パチンッと指を鳴らし、部屋の扉の解錠をする。
「失礼します。」
アスタに負けず劣らずの、美女が部屋に入ってくる。
俺は机に向かったまま、会話を続ける。
「リリン、今日は、アスタは帰ってこないの?」
「そうですね。ナキア様の屋敷に向かっているとなると、2、3日は、お戻りになられないかと。」
「リリン、あいつの事は様なんて付けなくて良いよ。出来れば、僕の前だけでも、あいつを敬うような言葉は、使わないでほしい。」
「そうですね・・・、もしそれで私が誰かに殺されたら、悲しんで頂けますか?」
酷く極端な話がリリンの口から切り出される。
「悲しむ? 何を言ってるんだ? リリン。そんな事僕がさせる訳ないだろう? アスタだって、自分の家族に、そんな事はさせないよ。」
リリンが後ろから手を回し、僕の頬に頬を付ける。
「セイ様は、お優しいです。」
「様は要らないと、いつも言ってるだろ?」
机に突っ伏していた僕を起こし、俺の膝に大股を開き座るリリン。
「様は、自分への戒めだと、私もずっと言ってますけど?」
ニッコリと微笑む、金髪白肌の美女。
リリンは、アスタの城に来てから、女性についてのイロハを教えてくれる教育係の一人だ。
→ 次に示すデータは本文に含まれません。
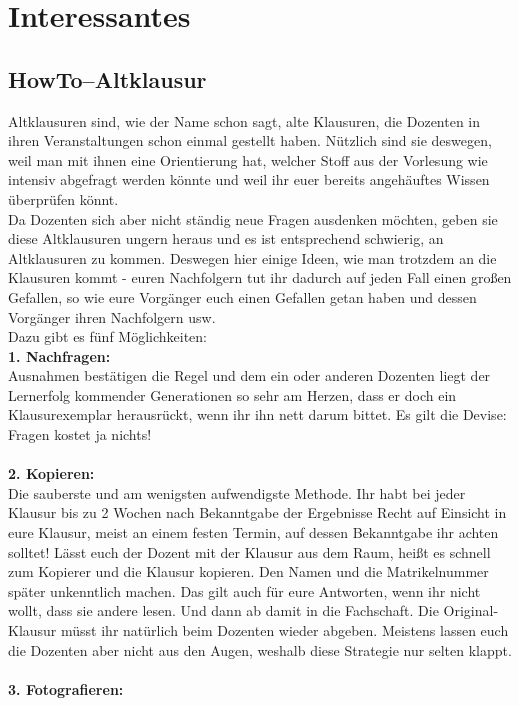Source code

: \chapter{Interessantes}

\section{HowTo--Altklausur}
Altklausuren sind, wie der Name schon sagt, alte Klausuren, die Dozenten in ihren Veranstaltungen schon einmal gestellt haben. Nützlich sind sie deswegen, weil man mit ihnen eine Orientierung hat, welcher Stoff aus der Vorlesung wie intensiv abgefragt werden könnte und weil ihr euer bereits angehäuftes Wissen überprüfen könnt.\\
Da Dozenten sich aber nicht ständig neue Fragen ausdenken möchten, geben sie diese Altklausuren ungern heraus und es ist entsprechend schwierig, an Altklausuren zu kommen. Deswegen hier einige Ideen, wie man trotzdem an die Klausuren kommt - euren Nachfolgern tut ihr dadurch auf jeden Fall einen großen Gefallen, so wie eure Vorgänger euch einen Gefallen getan haben und dessen Vorgänger ihren Nachfolgern usw.\\
Dazu gibt es fünf Möglichkeiten:\\
\textbf{1. Nachfragen:}\\
Ausnahmen bestätigen die Regel und dem ein oder anderen Dozenten liegt der Lernerfolg kommender Generationen so sehr am Herzen, dass er doch ein Klausurexemplar herausrückt, wenn ihr ihn nett darum bittet. Es gilt die Devise: Fragen kostet ja nichts!\\
\\
\textbf{2. Kopieren:}\\
Die sauberste und am wenigsten aufwendigste Methode. Ihr habt bei jeder Klausur bis zu 2 Wochen nach Bekanntgabe der Ergebnisse Recht auf Einsicht in eure Klausur, meist an einem festen Termin, auf dessen Bekanntgabe ihr achten solltet! Lässt euch der Dozent mit der Klausur aus dem Raum, heißt es schnell zum Kopierer und die Klausur kopieren. Den Namen und die Matrikelnummer später unkenntlich machen. Das gilt auch für eure Antworten, wenn ihr nicht wollt, dass sie andere lesen. Und dann ab damit in die Fachschaft. Die Original-Klausur müsst ihr natürlich beim Dozenten wieder abgeben. Meistens lassen euch die Dozenten aber nicht aus den Augen, weshalb diese Strategie nur selten klappt.\\
\\
\textbf{3. Fotografieren:}\\
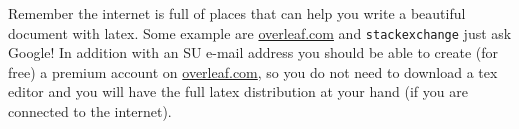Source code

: \documentclass[12pt, a4paper, twoside]{article}
\theoremstyle{definition}
\theoremstyle{plain}
\theoremstyle{remark}
\begin{document}
Remember the internet is full of places that can help you write a beautiful document with latex.
Some example are \url{overleaf.com} and \verb!stackexchange! just ask Google! 
In addition with an SU e-mail address you should be able to 
create (for free) a premium account on \url{overleaf.com}, 
so you do not need to download a tex editor and you will have
the full latex distribution at your hand (if you are connected to the internet).





\clearpage{\thispagestyle{empty}\cleardoublepage}



 
\end{document}
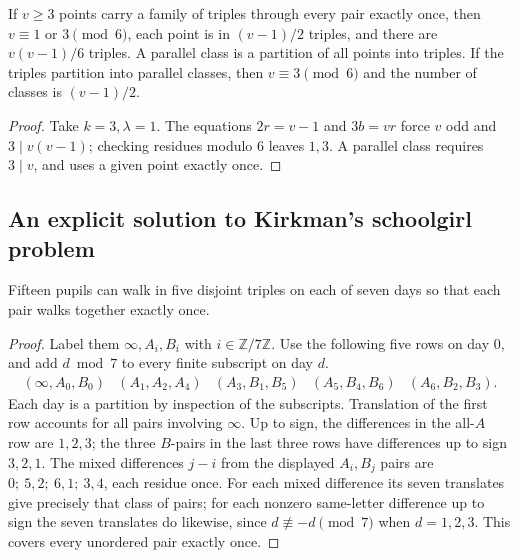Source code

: \begin{corollary}\label{result44}
If \(v\ge3\) points carry a family of triples through every pair exactly once,
then \(v\equiv1\) or \(3\pmod6\), each point is in \((v-1)/2\) triples,
and there are \(v(v-1)/6\) triples. A parallel class is a partition of all
points into triples. If the triples partition into parallel classes, then
\(v\equiv3\pmod6\) and the number of classes is \((v-1)/2\).
\end{corollary}
\begin{proof}
Take \(k=3,\lambda=1\). The equations \(2r=v-1\) and \(3b=vr\)
force \(v\) odd and \(3\mid v(v-1)\); checking residues modulo \(6\)
leaves \(1,3\). A parallel class requires \(3\mid v\), and uses a
given point exactly once.
\end{proof}

\subsection{An explicit solution to Kirkman's schoolgirl problem}

\begin{proposition}\label{result45}
Fifteen pupils can walk in five disjoint triples on each of seven days
so that each pair walks together exactly once.
\end{proposition}
\begin{proof}
Label them \(\infty,A_i,B_i\) with \(i\in\mathbb Z/7\mathbb Z\). Use
the following five rows on day \(0\), and add \(d\bmod7\) to every finite
subscript on day \(d\).
\[
\begin{array}{ccccc}
(\infty,A_0,B_0)&(A_1,A_2,A_4)&(A_3,B_1,B_5)&
(A_5,B_4,B_6)&(A_6,B_2,B_3).
\end{array}
\]
Each day is a partition by inspection of the subscripts. Translation of the
first row accounts for all pairs involving \(\infty\). Up to sign, the
differences in the all-\(A\) row are \(1,2,3\); the three \(B\)-pairs
in the last three rows have differences up to sign \(3,2,1\).
The mixed differences \(j-i\) from the displayed \(A_i,B_j\) pairs are
\(0;\ 5,2;\ 6,1;\ 3,4\), each residue once. For each mixed difference
its seven translates give precisely that class of pairs; for each
nonzero same-letter difference up to sign the seven translates do likewise,
since \(d\not\equiv-d\pmod7\) when \(d=1,2,3\). This covers every
unordered pair exactly once.
\end{proof}

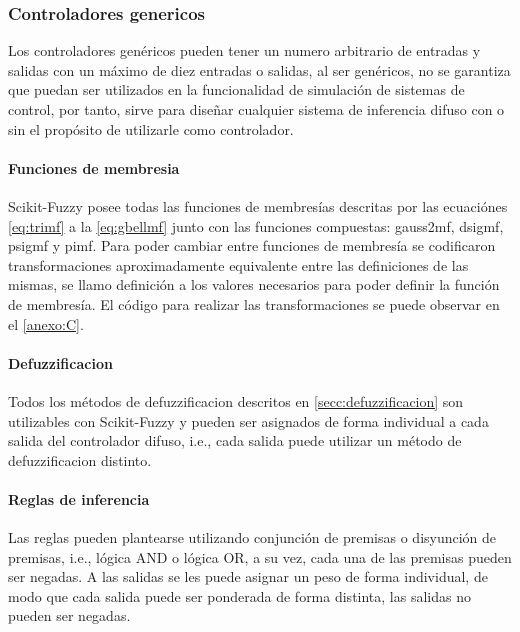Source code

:         \subsubsection{Controladores genericos}

            Los controladores genéricos pueden tener un numero arbitrario de entradas y salidas con un máximo de diez entradas o salidas, al ser genéricos, no se garantiza que puedan ser utilizados en la funcionalidad de simulación de sistemas de control, por tanto, sirve para diseñar cualquier sistema de inferencia difuso con o sin el propósito de utilizarle como controlador.

            \paragraph{Funciones de membresia}

                Scikit-Fuzzy posee todas las funciones de membresías descritas por las ecuaciónes \cref{eq:trimf} a la \cref{eq:gbellmf} junto con las funciones compuestas: gauss2mf, dsigmf, psigmf y pimf. Para poder cambiar entre funciones de membresía se codificaron transformaciones aproximadamente equivalente entre las definiciones de las mismas, se llamo definición a los valores necesarios para poder definir la función de membresía. El código para realizar las transformaciones se puede observar en el \ref{anexo:C}.

            \paragraph{Defuzzificacion}

                Todos los métodos de defuzzificacion descritos en \cref{secc:defuzzificacion} son utilizables con Scikit-Fuzzy y pueden ser asignados de forma individual a cada salida del controlador difuso, i.e., cada salida puede utilizar un método de defuzzificacion distinto.

            \paragraph{Reglas de inferencia}

                Las reglas pueden plantearse utilizando conjunción de premisas o disyunción de premisas, i.e., lógica AND o lógica OR, a su vez, cada una de las premisas pueden ser negadas. A las salidas se les puede asignar un peso de forma individual, de modo que cada salida puede ser ponderada de forma distinta, las salidas no pueden ser negadas.

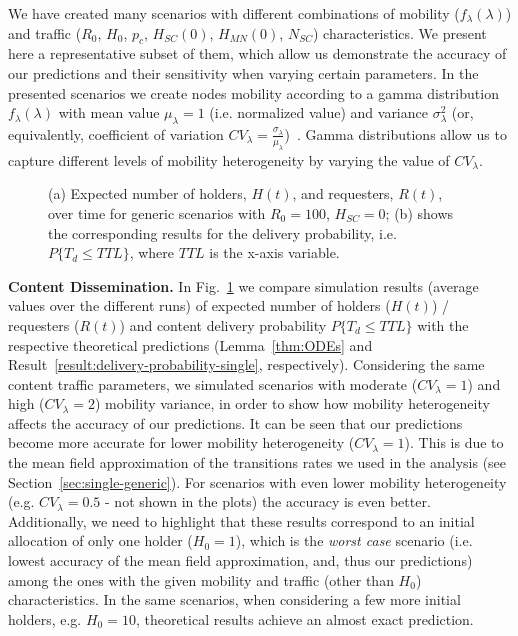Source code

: \documentclass[10pt,conference,letterpaper]{IEEEtran}
\begin{document}
We have created many scenarios with different combinations of mobility ($f_{\lambda}(\lambda)$) and traffic ($R_{0}$, $H_{0}$, $p_{c}$, $H_{SC}(0)$, $H_{MN}(0)$, $N_{SC}$) characteristics. We present here a representative subset of them, which allow us demonstrate the accuracy of our predictions and their sensitivity when varying certain parameters. In the presented scenarios we create nodes mobility according to a gamma distribution $f_{\lambda}(\lambda)$ with mean value $\mu_{\lambda}=1$ (i.e. normalized value) and variance $\sigma_{\lambda}^{2}$ (or, equivalently, coefficient of variation $CV_{\lambda} = \frac{\sigma_{\lambda}}{\mu_{\lambda}}$)~\cite{passarella-dunbar-journal}. Gamma distributions allow us to capture different levels of mobility heterogeneity by varying the value of $CV_{\lambda}$. 


\begin{figure}
\caption{(a) Expected number of holders, $H(t)$, and requesters, $R(t)$, over time for generic scenarios with $R_{0}=100$, $H_{SC}=0$; (b) shows the corresponding results for the delivery probability, i.e. $P\{T_{d}\leq TTL\}$, where $TTL$ is the x-axis variable.}
\label{fig:synthetic-H(t)-Prob}
\end{figure}

\textbf{Content Dissemination.} In Fig.~\ref{fig:synthetic-H(t)-Prob} we compare simulation results (average values over the different runs) of expected number of holders ($H(t)$) / requesters ($R(t)$) and content delivery probability $P\{T_{d}\leq TTL\}$ with the respective theoretical predictions (Lemma~\ref{thm:ODEs} and Result~\ref{result:delivery-probability-single}, respectively). Considering the same content traffic parameters, we simulated scenarios with moderate ($CV_{\lambda}=1$) and high ($CV_{\lambda}=2$) mobility variance, in order to show how mobility heterogeneity affects the accuracy of our predictions. It can be seen that our predictions become more accurate for lower mobility heterogeneity ($CV_{\lambda}=1$). This is due to the mean field approximation of the transitions rates we used in the analysis (see Section~\ref{sec:single-generic}). For scenarios with even lower mobility heterogeneity (e.g. $CV_{\lambda}=0.5$ - not shown in the plots) the accuracy is even better. Additionally, we need to highlight that these results correspond to an initial allocation of only one holder ($H_{0}=1$), which is the \textit{worst case} scenario (i.e. lowest accuracy of the mean field approximation, and, thus our predictions) among the ones with the given mobility and traffic (other than $H_{0}$) characteristics. In the same scenarios, when considering a few more initial holders, e.g. $H_{0}=10$, theoretical results achieve an almost exact prediction. 
\end{document}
来た当初から、友好的に接してくれている、アスタ城の使用人でもある。
「僕をアスタから奪いたくなるっていうやつ?」
「はいっ。」
「ちゃんと、リリンの事好きだよ?」
リリンが頬を膨らまし、僕の顔を覗き込む。
「もう、・・・人間よりも我々魔族は、姦淫に対して敏感ではありません。セイ様がアスタ様と毎晩の様に肌を重ねようと、他の誰かと交わろうと、私も同じ様に抱いて欲しいと思う事はあっても、嫉妬に狂うような事はありません。でも、一番に思っていて欲しい位は思うんですよ。」
「リリンは、可愛いな。」
リリンの頬を撫で、耳を弄る。
瞳を閉じ、俺の手に自分の手を重ねる。
「リリン、いつもの。」
ピンクの唇から、舌先がちょろっと顔を出す。
少しだけ出た舌先を口に含む。
徐々に唇が開きもっとして欲しいと、口内に入ったリリンの舌が自己主張してくる。
舌の表面に舌を這わせ、側面、裏側と丁寧に愛撫し、ジュルジュルと音を立て、舌を吸う。
膝に乗ったリリンの一部が、熱を帯びて来るのが分かる。
瞳を潤ませ、トロンとした表情になるリリンを見てもう物の欲しそうにしているのかと思うと、自分の体温も上っていくのが分かった。